First, though, U.S. Rep. Emanuel Cleaver stopped by to tell a couple of stories and possibly break some news. On the subject of what President Obama will do after he leaves the White House: “His job every day will be My Brother’s Keeper,” the Kansas City Democrat said. “That will be his retirement.”
Obama signed a presidential memorandum in 2014 establishing the My
Brother’s Keeper Task Force, a federal government effort “to address persistent opportunity gaps faced by boys and young men of color and ensure that all young people can reach their full potential.”
The conference at MCC-Penn Valley’s Education Center drew about 115 young men of color from the Kansas City, Mo., and Kansas City, Kan., public schools. Several Penn Valley students attended as well.
Opening speaker Mark Dupree, who becomes Wyandotte County district attorney in January, asked the tables of young men to discuss what would cause them to turn their back on a brother.
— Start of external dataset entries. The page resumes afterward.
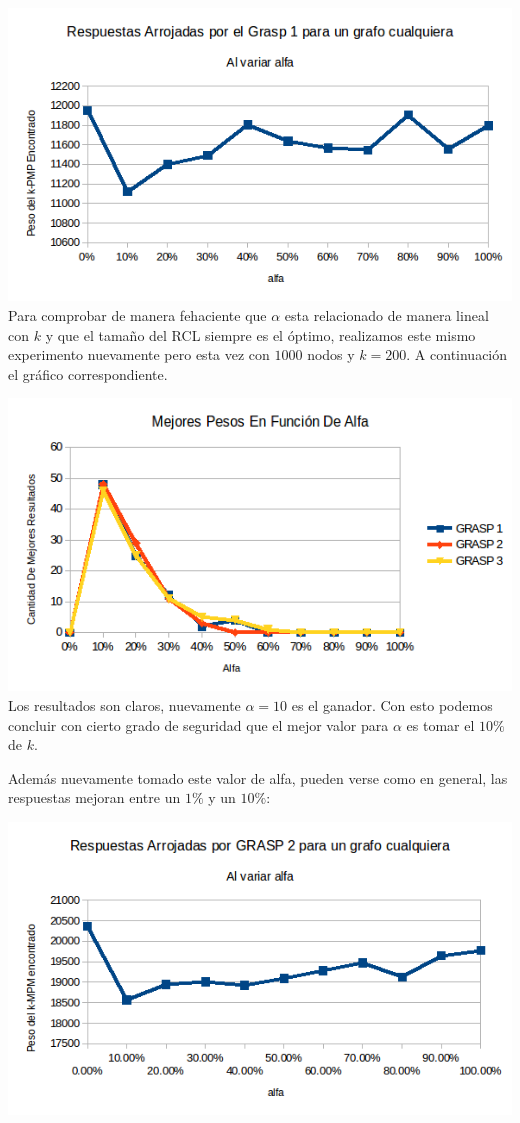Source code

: \includegraphics[scale=0.7]{Ej5/ejemploAlfa1.png}\\

Para comprobar de manera fehaciente que $\alpha$ esta relacionado de manera lineal con $k$ y que el tamaño del RCL siempre es el óptimo, realizamos este mismo experimento nuevamente pero esta vez con $1000$ nodos y $k=200$. A continuación el gráfico correspondiente.

\includegraphics[scale=0.7]{Ej5/respuestasAlfa2.png}\\

Los resultados son claros, nuevamente $\alpha=10$ es el ganador. Con esto podemos concluir con cierto grado de seguridad que el mejor valor para $\alpha$ es tomar el $10\%$ de $k$.

Además nuevamente tomado este valor de alfa, pueden verse como en general, las respuestas mejoran entre un $1 \%$ y un $10 \%$:

\includegraphics[scale=0.7]{Ej5/ejemploAlfa2.png}\\

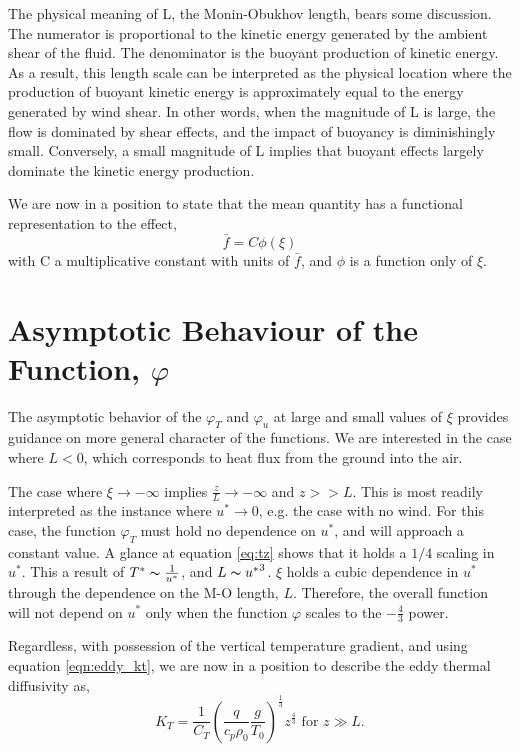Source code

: The physical meaning of L, the Monin-Obukhov length, bears some discussion. 
The numerator is proportional to the kinetic energy generated by the ambient 
shear of the fluid. The denominator is the buoyant production of kinetic energy. 
As a result, this length scale can be interpreted as the physical location where the
production of buoyant kinetic energy is approximately equal to the energy generated 
by wind shear. In other words, when the magnitude of L is large, the flow is dominated
by shear effects, and the impact of buoyancy is diminishingly small. Conversely, a small 
magnitude of L implies that buoyant effects largely dominate the kinetic energy production.

We are now in a position to state that the mean quantity has a
functional representation to the effect,
\begin{equation}
 \bar f = C \phi(\xi)
\end{equation}
with C a multiplicative constant with units of $\bar f$, and $\phi$ is a
function only of $\xi$. 

\section*{Asymptotic Behaviour of the Function, $\varphi$}

The asymptotic behavior of the $\varphi_T$ and $\varphi_u$ at
large and small values of $\xi$ provides guidance on more general character of the
functions. We are interested in the case where $L<0$, which corresponds to 
heat flux from the ground into the air.  

The case where $\xi \to -\infty $ implies $\frac{z}{L} \to
-\infty $ and $z>>L$. This is most readily interpreted as the instance
where $u^* \to 0$, e.g. the case with no wind. For this case, the
function $\varphi_T$ must hold no dependence on $u^*$, and will approach
a constant value. A glance at
equation \ref{eq:tz} shows that it holds a $1/4$ scaling in $u^*$. This
a result of $T^* \thicksim \frac{1}{u^*}$, and $L \thicksim
{u^*}^3$. $\xi$ holds a cubic dependence in $u^*$ through the dependence
on the M-O length, $L$. Therefore, the overall function will not depend
on $u^*$ only when the function $\varphi$ scales to the
$-\frac{4}{3}$ power. 

Regardless, with possession of the vertical temperature gradient, and
using equation \ref{eqn:eddy_kt},  
we are now in a position to describe the eddy thermal diffusivity as, 
\begin{equation}
 K_T = \frac{1}{C_T} \left( \frac{q}{c_p \rho_0} \frac{g}{T_0}
		     \right)^\frac{1}{3} z^{\frac{4}{3}}  \text{ 
for } z \gg L. 
\end{equation}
Answers ranged from someone having more money or a better-looking girlfriend to gossip.
“Gossip,” Dupree told the audience, “is usually never the truth.”
On the subject of girlfriends, he reminded that beauty is in the eye of the beholder.
“If you believe that your woman is beautiful, you need to stand up for your woman,” he said. “Women are beautiful, but know that you have the best-looking one even if someone disagrees.”
Dupree is a man of law these days — he’ll be the first black district attorney in Kansas, he said — but his early life was rough. He was 8 the first time he was shot at, he said. He was 13 the second time.
You’ll find thugs everywhere, he said. “But here’s the difference. You’re here,” he told the young men. “You don’t desire to be a part of foolishness.”
As a kid, he had to decide whether to be a thug or an educated leader. “Everybody say YES!” Dupree, who’s also a pastor, instructed the crowd. After they obliged, he told them that YES stands for young, educated and strong.
It matters who you let in your inner circle. Dupree, as a young man, surrounded himself with guys who were committed to him and vice versa. If he got an F in gym class for refusing to put on shorts, his friends would call him out on that.
At the end of his presentation, Dupree told the students to talk to each other about why they’ll commit to having one another’s backs. Then one guy from each table shared with the larger group.
I am my brother’s keeper because … “We show love for each other.” “We look out for each other.” “We show respect for each other.” “We want a better way of living.”
Isaiah Calloway, a senior at Washington High School in KCK, said later that the conference offered good reminders of things he needs to do to be successful. He’s planning to attend Kansas State to study electrical or mechanical engineering.
Tavaughn Sappington, a junior at Sumner Academy in KCK, agreed. He enjoyed hearing a Cleaver story about the friendship between boxer Muhammad Ali and sportscaster Howard Cosell: “You do need someone in your corner,” said Sappington, who hopes to play football in college and major in psychology.
The conference included breakout sessions on civic engagement, responsibility, and college access and persistence. A “fireside chat” included local school and police officials. Bryant Smith of Smith Consulting gave the closing address.
MCC organizers of the event included Robert N. Page Jr., Jessica Calderon, conference chairs Eric Thompson and John Hudson, Dawinderpreet Brar, Carlton Fowler and Terrell Tigner.